Join Windows worker nodes to your cluster

MKE 3.3 supports worker nodes that run on Windows Server 2019. Only worker nodes are supported on Windows, and all manager nodes in the cluster must run on Linux.

Configure the daemon for Windows nodes

To configure the docker daemon and the Windows environment:

  1. Pull the Windows-specific image of ucp-agent, which is named ucp-agent-win.

  2. Run the Windows worker setup script provided with ucp-agent-win.

  3. Join the cluster with the token provided by the MKE web interface or CLI.

Pull the Windows-specific images

On a manager node, run the following command to list the images that are required on Windows nodes.

docker container run --rm
-v /var/run/docker.sock:/var/run/docker.sock \
mirantis/ucp:3.5.0 images \ --list --enable-windows

On a Windows Server node, in a PowerShell terminal running as Administrator, log in to Docker Hub with the docker login command and pull the listed images.

docker image pull mirantis/ucp-agent-win:3.5.0
docker image pull mirantis/ucp-dsinfo-win:3.5.0

If the cluster is deployed in a site that is offline, sideload MKE images onto the Windows Server nodes.
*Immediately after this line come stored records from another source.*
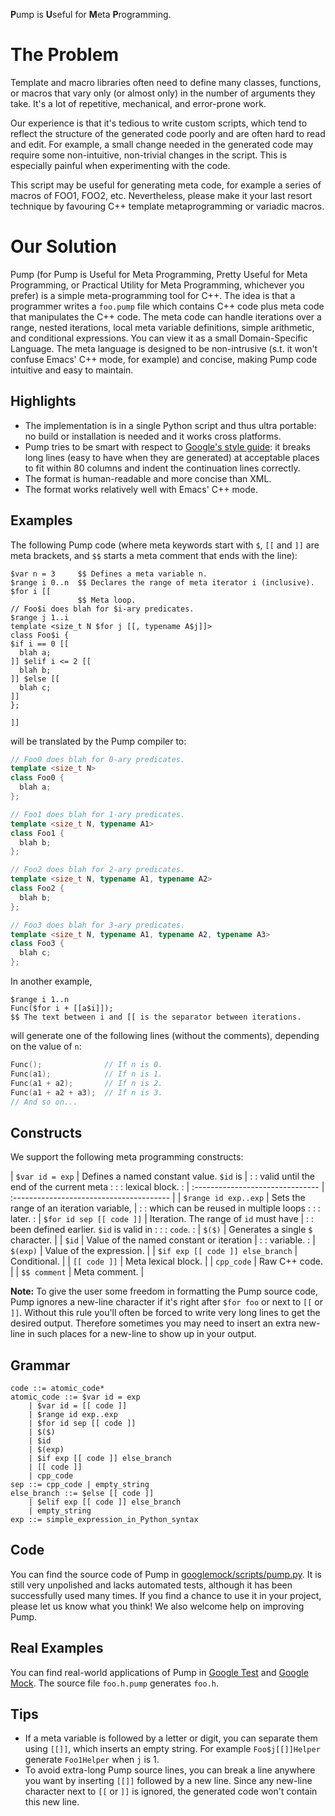 <b>P</b>ump is <b>U</b>seful for <b>M</b>eta <b>P</b>rogramming.

<!-- GOOGLETEST_CM0035 DO NOT DELETE -->

# The Problem

Template and macro libraries often need to define many classes, functions, or
macros that vary only (or almost only) in the number of arguments they take.
It's a lot of repetitive, mechanical, and error-prone work.

Our experience is that it's tedious to write custom scripts, which tend to
reflect the structure of the generated code poorly and are often hard to
read and edit. For example, a small change needed in the generated code
may require some non-intuitive, non-trivial changes in the script. This is
especially painful when experimenting with the code.

This script may be useful for generating meta code, for example a series of
macros of FOO1, FOO2, etc. Nevertheless, please make it your last resort
technique by favouring C++ template metaprogramming or variadic macros.

# Our Solution

Pump (for Pump is Useful for Meta Programming, Pretty Useful for Meta
Programming, or Practical Utility for Meta Programming, whichever you prefer) is
a simple meta-programming tool for C++. The idea is that a programmer writes a
`foo.pump` file which contains C++ code plus meta code that manipulates the C++
code. The meta code can handle iterations over a range, nested iterations, local
meta variable definitions, simple arithmetic, and conditional expressions. You
can view it as a small Domain-Specific Language. The meta language is designed
to be non-intrusive (s.t. it won't confuse Emacs' C++ mode, for example) and
concise, making Pump code intuitive and easy to maintain.

## Highlights

*   The implementation is in a single Python script and thus ultra portable: no
    build or installation is needed and it works cross platforms.
*   Pump tries to be smart with respect to
    [Google's style guide](https://github.com/google/styleguide): it breaks long
    lines (easy to have when they are generated) at acceptable places to fit
    within 80 columns and indent the continuation lines correctly.
*   The format is human-readable and more concise than XML.
*   The format works relatively well with Emacs' C++ mode.

## Examples

The following Pump code (where meta keywords start with `$`, `[[` and `]]` are
meta brackets, and `$$` starts a meta comment that ends with the line):

```
$var n = 3     $$ Defines a meta variable n.
$range i 0..n  $$ Declares the range of meta iterator i (inclusive).
$for i [[
               $$ Meta loop.
// Foo$i does blah for $i-ary predicates.
$range j 1..i
template <size_t N $for j [[, typename A$j]]>
class Foo$i {
$if i == 0 [[
  blah a;
]] $elif i <= 2 [[
  blah b;
]] $else [[
  blah c;
]]
};

]]
```

will be translated by the Pump compiler to:

```cpp
// Foo0 does blah for 0-ary predicates.
template <size_t N>
class Foo0 {
  blah a;
};

// Foo1 does blah for 1-ary predicates.
template <size_t N, typename A1>
class Foo1 {
  blah b;
};

// Foo2 does blah for 2-ary predicates.
template <size_t N, typename A1, typename A2>
class Foo2 {
  blah b;
};

// Foo3 does blah for 3-ary predicates.
template <size_t N, typename A1, typename A2, typename A3>
class Foo3 {
  blah c;
};
```

In another example,

```
$range i 1..n
Func($for i + [[a$i]]);
$$ The text between i and [[ is the separator between iterations.
```

will generate one of the following lines (without the comments), depending on
the value of `n`:

```cpp
Func();              // If n is 0.
Func(a1);            // If n is 1.
Func(a1 + a2);       // If n is 2.
Func(a1 + a2 + a3);  // If n is 3.
// And so on...
```

## Constructs

We support the following meta programming constructs:

| `$var id = exp`                  | Defines a named constant value. `$id` is |
:                                  : valid until the end of the current meta  :
:                                  : lexical block.                           :
| :------------------------------- | :--------------------------------------- |
| `$range id exp..exp`             | Sets the range of an iteration variable, |
:                                  : which can be reused in multiple loops    :
:                                  : later.                                   :
| `$for id sep [[ code ]]`         | Iteration. The range of `id` must have   |
:                                  : been defined earlier. `$id` is valid in  :
:                                  : `code`.                                  :
| `$($)`                           | Generates a single `$` character.        |
| `$id`                            | Value of the named constant or iteration |
:                                  : variable.                                :
| `$(exp)`                         | Value of the expression.                 |
| `$if exp [[ code ]] else_branch` | Conditional.                             |
| `[[ code ]]`                     | Meta lexical block.                      |
| `cpp_code`                       | Raw C++ code.                            |
| `$$ comment`                     | Meta comment.                            |

**Note:** To give the user some freedom in formatting the Pump source code, Pump
ignores a new-line character if it's right after `$for foo` or next to `[[` or
`]]`. Without this rule you'll often be forced to write very long lines to get
the desired output. Therefore sometimes you may need to insert an extra new-line
in such places for a new-line to show up in your output.

## Grammar

```ebnf
code ::= atomic_code*
atomic_code ::= $var id = exp
    | $var id = [[ code ]]
    | $range id exp..exp
    | $for id sep [[ code ]]
    | $($)
    | $id
    | $(exp)
    | $if exp [[ code ]] else_branch
    | [[ code ]]
    | cpp_code
sep ::= cpp_code | empty_string
else_branch ::= $else [[ code ]]
    | $elif exp [[ code ]] else_branch
    | empty_string
exp ::= simple_expression_in_Python_syntax
```

## Code

You can find the source code of Pump in
[googlemock/scripts/pump.py](../googlemock/scripts/pump.py). It is still very
unpolished and lacks automated tests, although it has been successfully used
many times. If you find a chance to use it in your project, please let us know
what you think! We also welcome help on improving Pump.

## Real Examples

You can find real-world applications of Pump in
[Google Test](https://github.com/google/googletest/tree/master/googletest) and
[Google Mock](https://github.com/google/googletest/tree/master/googlemock). The
source file `foo.h.pump` generates `foo.h`.

## Tips

*   If a meta variable is followed by a letter or digit, you can separate them
    using `[[]]`, which inserts an empty string. For example `Foo$j[[]]Helper`
    generate `Foo1Helper` when `j` is 1.
*   To avoid extra-long Pump source lines, you can break a line anywhere you
    want by inserting `[[]]` followed by a new line. Since any new-line
    character next to `[[` or `]]` is ignored, the generated code won't contain
    this new line.
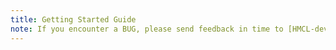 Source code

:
 ```yaml
---
title: Getting Started Guide
note: If you encounter a BUG, please send feedback in time to [HMCL-dev/HMCL](https://github.com/HMCL-dev/HMCL/issues).
---
```

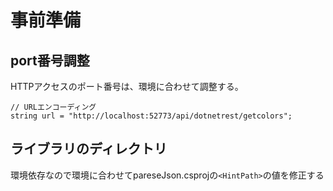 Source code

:# 事前準備

## port番号調整

HTTPアクセスのポート番号は、環境に合わせて調整する。

```
// URLエンコーディング
string url = "http://localhost:52773/api/dotnetrest/getcolors";
```

## ライブラリのディレクトリ

環境依存なので環境に合わせてpareseJson.csprojの`<HintPath>`の値を修正する
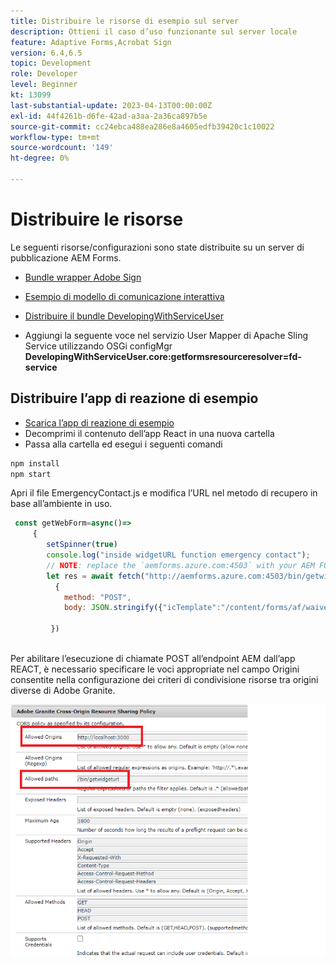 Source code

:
 ```yaml
---
title: Distribuire le risorse di esempio sul server
description: Ottieni il caso d’uso funzionante sul server locale
feature: Adaptive Forms,Acrobat Sign
version: 6.4,6.5
topic: Development
role: Developer
level: Beginner
kt: 13099
last-substantial-update: 2023-04-13T00:00:00Z
exl-id: 44f4261b-d6fe-42ad-a3aa-2a36ca897b5e
source-git-commit: cc24ebca488ea286e8a4605edfb39420c1c10022
workflow-type: tm+mt
source-wordcount: '149'
ht-degree: 0%

---
```


# Distribuire le risorse

Le seguenti risorse/configurazioni sono state distribuite su un server di pubblicazione AEM Forms.

* [Bundle wrapper Adobe Sign](assets/AcrobatSign.core-1.0.0-SNAPSHOT.jar)

* [Esempio di modello di comunicazione interattiva](assets/waiver-interactive-communication.zip)
* [Distribuire il bundle DevelopingWithServiceUser](https://experienceleague.adobe.com/docs/experience-manager-learn/assets/developingwithserviceuser.zip)
* Aggiungi la seguente voce nel servizio User Mapper di Apache Sling Service utilizzando OSGi configMgr
  **DevelopingWithServiceUser.core:getformsresourceresolver=fd-service**

## Distribuire l’app di reazione di esempio

* [Scarica l’app di reazione di esempio](assets/mult-step-form1.zip)
* Decomprimi il contenuto dell’app React in una nuova cartella
* Passa alla cartella ed esegui i seguenti comandi

```java
npm install
npm start
```

Apri il file EmergencyContact.js e modifica l’URL nel metodo di recupero in base all’ambiente in uso.


```javascript
 const getWebForm=async()=>
     {
        setSpinner(true)
        console.log("inside widgetURL function emergency contact");
        // NOTE: replace the `aemforms.azure.com:4503` with your AEM FORM server
        let res = await fetch("http://aemforms.azure.com:4503/bin/getwidgeturl",
          {
            method: "POST",
            body: JSON.stringify({"icTemplate":"/content/forms/af/waiver/waiver/channels/print","waiver":formData})
                     
         })
 
```

Per abilitare l’esecuzione di chiamate POST all’endpoint AEM dall’app REACT, è necessario specificare le voci appropriate nel campo Origini consentite nella configurazione dei criteri di condivisione risorse tra origini diverse di Adobe Granite.

![cors-setting](assets/cors-settings.png)
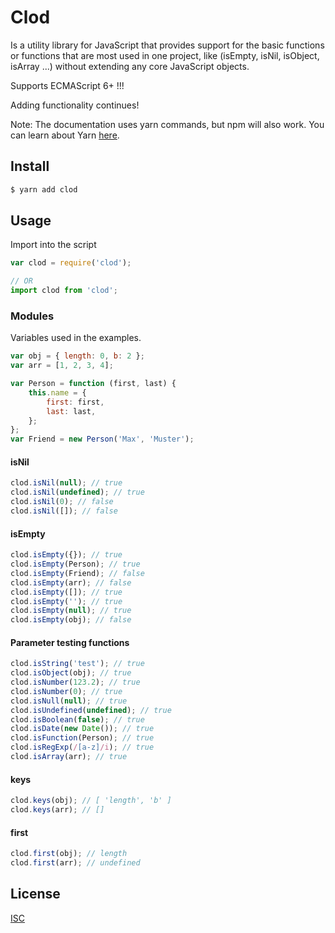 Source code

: # Clod

Is a utility library for JavaScript that provides support for the basic functions or functions that are most used in one project, like (isEmpty, isNil, isObject, isArray ...) without extending any core JavaScript objects.

Supports ECMAScript 6+ !!!

Adding functionality continues!

Note: The documentation uses yarn commands, but npm will also work. You can learn about Yarn [here](https://classic.yarnpkg.com/en).

## Install

```sh
$ yarn add clod
```

## Usage

Import into the script

```js
var clod = require('clod');

// OR
import clod from 'clod';
```

### Modules

Variables used in the examples.

```js
var obj = { length: 0, b: 2 };
var arr = [1, 2, 3, 4];

var Person = function (first, last) {
    this.name = {
        first: first,
        last: last,
    };
};
var Friend = new Person('Max', 'Muster');
```

#### isNil

```js
clod.isNil(null); // true
clod.isNil(undefined); // true
clod.isNil(0); // false
clod.isNil([]); // false
```

#### isEmpty

```js
clod.isEmpty({}); // true
clod.isEmpty(Person); // true
clod.isEmpty(Friend); // false
clod.isEmpty(arr); // false
clod.isEmpty([]); // true
clod.isEmpty(''); // true
clod.isEmpty(null); // true
clod.isEmpty(obj); // false
```

#### Parameter testing functions

```js
clod.isString('test'); // true
clod.isObject(obj); // true
clod.isNumber(123.2); // true
clod.isNumber(0); // true
clod.isNull(null); // true
clod.isUndefined(undefined); // true
clod.isBoolean(false); // true
clod.isDate(new Date()); // true
clod.isFunction(Person); // true
clod.isRegExp(/[a-z]/i); // true
clod.isArray(arr); // true
```

#### keys

```js
clod.keys(obj); // [ 'length', 'b' ]
clod.keys(arr); // []
```

#### first

```js
clod.first(obj); // length
clod.first(arr); // undefined
```

## License

[ISC](LICENSE.md)
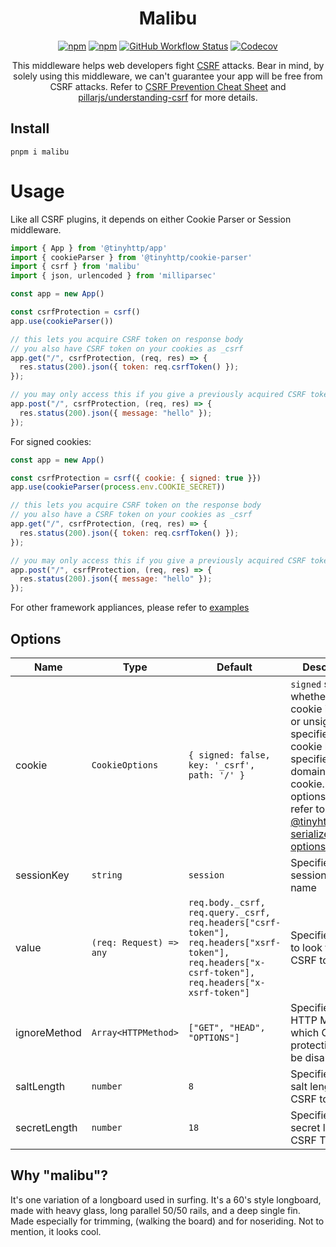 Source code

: <div align="center">

# Malibu

<!-- badges goes here -->
[![npm](https://img.shields.io/npm/v/malibu?style=for-the-badge&color=#31FFF3&label=&logo=npm)](https://npmjs.com/package/malibu) [![npm](https://img.shields.io/npm/dt/malibu?style=for-the-badge&color=#31FFF3)](https://npmjs.com/package/malibu) [![GitHub Workflow Status](https://img.shields.io/github/workflow/status/tinyhttp/malibu/CI?label=&logo=github&style=for-the-badge&color=#31FFF3)](https://github.com/tinyhttp/malibu/actions) [![Codecov](https://img.shields.io/codecov/c/gh/tinyhttp/malibu?style=for-the-badge&color=#31FFF3)](https://app.codecov.io/gh/tinyhttp/malibu)

This middleware helps web developers fight [CSRF](https://en.wikipedia.org/wiki/Cross-site_request_forgery) attacks. Bear in mind, by solely using this middleware, we can't guarantee your app will be free from CSRF attacks. Refer to [CSRF Prevention Cheat Sheet](https://cheatsheetseries.owasp.org/cheatsheets/Cross-Site_Request_Forgery_Prevention_Cheat_Sheet.html) and [pillarjs/understanding-csrf](https://github.com/pillarjs/understanding-csrf) for more details.

</div>  
  
## Install

```
pnpm i malibu
```

# Usage

Like all CSRF plugins, it depends on either Cookie Parser or Session middleware.

```js
import { App } from '@tinyhttp/app'
import { cookieParser } from '@tinyhttp/cookie-parser'
import { csrf } from 'malibu'
import { json, urlencoded } from 'milliparsec'

const app = new App()

const csrfProtection = csrf()
app.use(cookieParser())

// this lets you acquire CSRF token on response body
// you also have CSRF token on your cookies as _csrf
app.get("/", csrfProtection, (req, res) => {
  res.status(200).json({ token: req.csrfToken() });
});

// you may only access this if you give a previously acquired CSRF token
app.post("/", csrfProtection, (req, res) => {
  res.status(200).json({ message: "hello" });
});
```

For signed cookies:
```js
const app = new App()

const csrfProtection = csrf({ cookie: { signed: true }})
app.use(cookieParser(process.env.COOKIE_SECRET))

// this lets you acquire CSRF token on the response body
// you also have a CSRF token on your cookies as _csrf
app.get("/", csrfProtection, (req, res) => {
  res.status(200).json({ token: req.csrfToken() });
});

// you may only access this if you give a previously acquired CSRF token
app.post("/", csrfProtection, (req, res) => {
  res.status(200).json({ message: "hello" });
});
```

For other framework appliances, please refer to [examples](https://github.com/tinyhttp/malibu/tree/master/examples)

## Options

| Name | Type | Default | Description |
| --- | --- | --- | --- |
| cookie | `CookieOptions` | `{ signed: false, key: '_csrf', path: '/' }` | `signed` specifies whether the cookie is signed or unsigned, `key` specifies to the cookie key, `path` specifies the domain of the cookie. For other options please refer to [@tinyhttp/cookie serializer options](https://github.com/tinyhttp/tinyhttp/tree/master/packages/cookie#options-1) |
| sessionKey | `string` | `session` | Specifies session key name |
| value | `(req: Request) => any` | `req.body._csrf, req.query._csrf, req.headers["csrf-token"], req.headers["xsrf-token"], req.headers["x-csrf-token"], req.headers["x-xsrf-token"]` | Specifies where to look for the CSRF token |
| ignoreMethod | `Array<HTTPMethod>` | `["GET", "HEAD", "OPTIONS"]` | Specifies the HTTP Method in which CSRF protection will be disabled |
| saltLength | `number` | `8` | Specifies the salt length for CSRF token |
| secretLength | `number` | `18` | Specifies the secret length for CSRF Token |


## Why "malibu"?

It's one variation of a longboard used in surfing. It's a 60's style longboard, made with heavy glass, long parallel 50/50 rails, and a deep single fin. Made especially for trimming, (walking the board) and for noseriding. Not to mention, it looks cool.
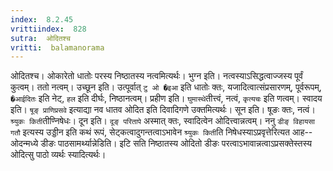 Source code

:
 ```yaml
---
index:  8.2.45
vrittiindex:  828
sutra:  ओदितश्च
vritti:  balamanorama 
---
```


ओदितश्च। ओकारेतो धातोः परस्य निष्ठातस्य नत्वमित्यर्थः। भुग्न इति। नत्वस्याऽसिद्धत्वाज्जस्य पूर्वं कुत्वम्। ततो नत्वम्। उच्छून इति। उत्पूर्वात् `टु ओ �इआ` इति धातोः क्तः, यजादित्वात्संप्रसारणम्, पूर्वरूपम्, `�आईदितः` इति नेट्, `हल` इति दीर्घः, निष्ठानत्वम्। प्रहीण इति। `घुमास्थे`तीत्त्वं, नत्वं, `कृत्यचः` इति णत्वम्। स्वादय इति। `षूङ् प्राणिप्रसवे` इत्याद्या नव धातव ओदित इति दिवादिगणे उक्तमित्यर्थः। सून इति। षूङः क्तः, नत्वं। `श्र्युकः किती`तीण्निषेधः। दून इति। `दूङ् परितापे` अस्मात् क्तः, स्वादित्वेन ओदित्त्वान्नत्वम्। ननु `डीङ् विहायसा गतौ` इत्यस्य उड्डीन इति कथं रूपं, सेट्कत्वादुगन्तत्वाऽभावेन `श्र्युकः किती`ति निषेधस्याऽप्रवृत्तेरित्यत आह-- ओदन्मध्ये डीङः पाठसामर्थ्यान्नेडिति। इटि सति निष्ठातस्य ओदितो डीङः परत्वाऽभावान्नत्वाऽप्रसक्तेस्तस्य ओदित्सु पाठो व्यर्थः स्यादित्यर्थः।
For more information, refer to MKE Deployment Guide: Install MKE offline.

Join the Windows node to the cluster

To join the cluster using the docker swarm join command provided by the MKE web interface and CLI:

  1. Log in to the MKE web interface with an administrator account.

  2. Navigate to the Nodes page.

  3. Click Add Node to add a new node.

  4. In the Node Type section, click Windows.

  5. In the Step 2 section, select the check box for “I have followed the instructions and I’m ready to join my Windows node.”

  6. Select the Use a custom listen address option to specify the address and port where new node listens for inbound cluster management traffic.

  7. Select the Use a custom listen address option to specify the IP address that’s advertised to all members of the cluster for API access.

Copy the displayed command. It looks similar to the following:

docker swarm join --token <token> <mke-manager-ip>

You can also use the command line to get the join token. Using your MKE client bundle, run:

docker swarm join-token worker

Run the docker swarm join command on each instance of Windows Server that will be a worker node.

Windows nodes limitations

The following features are not yet supported on Windows Server 2019:

  • Networking

    • Encrypted networks are not supported. If you’ve upgraded from a previous version, you’ll also need to recreate the ucp-hrm network to make it unencrypted.

  • Secrets

    • When using secrets with Windows services, Windows stores temporary secret files on disk. You can use BitLocker on the volume containing the Docker root directory to encrypt the secret data at rest.

    • When creating a service which uses Windows containers, the options to specify UID, GID, and mode are not supported for secrets. Secrets are currently only accessible by administrators and users with system access within the container.

  • Mounts

    • On Windows, Docker can’t listen on a Unix socket. Use TCP or a named pipe instead.